After seeing so many mountains, though, it had become difficult (for me) to figure out if we were near Mount Fuji or not. The GPS said we were (I mean, it WAS Apple Maps,) but I couldn’t see any difference in the mountains surrounding us. After scouting the surround area for a moment, Shannon’s demeanor suddenly changed and she looked really thrilled and then turned to me in the car.
“You need to look higher,” she said.
I looked up in the air and, though the clouds, I saw it. The peak of Mount Fuji. It was WAY up there. It was hard to not get more than a little excited at how big the mountain was, but I was still focusing on my road mantra in Japan.
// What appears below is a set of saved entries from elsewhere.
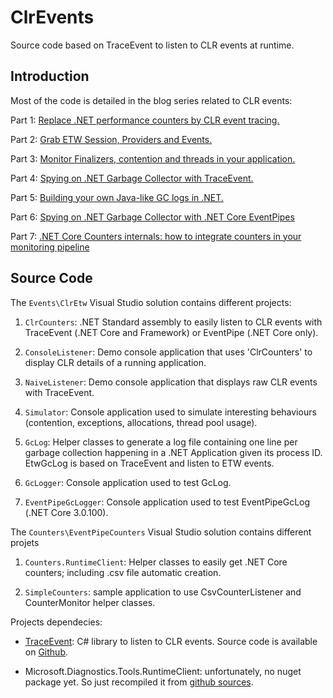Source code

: # ClrEvents
Source code based on TraceEvent to listen to CLR events at runtime.

## Introduction
Most of the code is detailed in the blog series related to CLR events:

Part 1: [Replace .NET performance counters by CLR event tracing.](http://labs.criteo.com/2018/06/replace-net-performance-counters-by-clr-event-tracing/)

Part 2: [Grab ETW Session, Providers and Events.](http://labs.criteo.com/2018/07/grab-etw-session-providers-and-events/)

Part 3: [Monitor Finalizers, contention and threads in your application.](http://labs.criteo.com/2018/09/monitor-finalizers-contention-and-threads-in-your-application/)

Part 4: [Spying on .NET Garbage Collector with TraceEvent.](https://medium.com/@chnasarre/spying-on-net-garbage-collector-with-traceevent-f49dc3117de)

Part 5: [Building your own Java-like GC logs in .NET.](https://medium.com/@chnasarre/c-building-your-own-java-like-gc-logs-in-net-992205fd8d4f)

Part 6: [Spying on .NET Garbage Collector with .NET Core EventPipes](https://medium.com/@chnasarre/spying-on-net-garbage-collector-with-net-core-eventpipes-9f2a986d5705)

Part 7: [.NET Core Counters internals: how to integrate counters in your monitoring pipeline](https://medium.com/@chnasarre/net-core-counters-internals-how-to-integrate-counters-in-your-monitoring-pipeline-5354cd61b42e)


## Source Code
The `Events\ClrEtw` Visual Studio solution contains different projects:

1. `ClrCounters`: .NET Standard assembly to easily listen to CLR events with TraceEvent (.NET Core and Framework) or EventPipe (.NET Core only). 

2. `ConsoleListener`: Demo console application that uses 'ClrCounters' to display CLR details of a running application.

3. `NaiveListener`: Demo console application that displays raw CLR events with TraceEvent.

4. `Simulator`: Console application used to simulate interesting behaviours (contention, exceptions, allocations, thread pool usage).

5. `GcLog`: Helper classes to generate a log file containing one line per garbage collection happening in a .NET Application given its process ID.
                    EtwGcLog is based on TraceEvent and listen to ETW events.

6. `GcLogger`: Console application used to test GcLog.

7. `EventPipeGcLogger`: Console application used to test EventPipeGcLog (.NET Core 3.0.100).


The `Counters\EventPipeCounters` Visual Studio solution contains different projets
1. `Counters.RuntimeClient`: Helper classes to easily get .NET Core counters; including .csv file automatic creation.

2. `SimpleCounters`: sample application to use CsvCounterListener and CounterMonitor helper classes.


Projects dependecies:

- [TraceEvent](https://www.nuget.org/packages/Microsoft.Diagnostics.Tracing.TraceEvent/): C# library to listen to CLR events.
Source code is available on [Github](https://github.com/Microsoft/perfview/tree/master/src/TraceEvent).

- Microsoft.Diagnostics.Tools.RuntimeClient: unfortunately, no nuget package yet.
So just recompiled it from [github sources](https://github.com/dotnet/diagnostics/tree/master/src/Microsoft.Diagnostics.Tools.RuntimeClient).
“Left side of the road. Left side of the road. Left side of the road.”
We got off at the next exit and saw signs for the Mount Fuji Visitors Center.
We took time to go inside and (YES!) the staff spoke English. As a matter of fact, they asked if we would like to watch a short film about Mount Fuji in the center. They seemed excited that they would be able to show it to us with the English language track. Yay modern technology!
The film lasted about ten minutes and explained that the mountain was a dorment volcano and the effect that had on the local ecosystem. The film also showed footage of the annual climbing season that kicks off each summer. Shannon, of course, started her “if we ever come back” speech about returning during that particular time of year. After my adventure climbing out of the Grand Canyon, though, I was less than motivated to look into doing so.
After the film, we walked around the the museum inside the Visitors Center. Aside from the museum and upstairs restaurant, they had a gift shop that sold Mount Fuji merchandise: t-Shirts, pens, snacks, keychains… the usual fare. They even had Mount Fuji water.
For no reason whatsoever, I felt the need to take a photo of the squirrels on the signs pointing the way.
METAL SQUIRRELS OF AWESOME.
After writing some postcards and buying some souvenirs, we got in the car and started our ascent. According to the attendants working at the Visitors Center, the farthest we could drive up was the “fourth step” up the mountain (which turned out to be the fourth rest stop.) So we looked at the posted map:
Then we got in a car and started driving.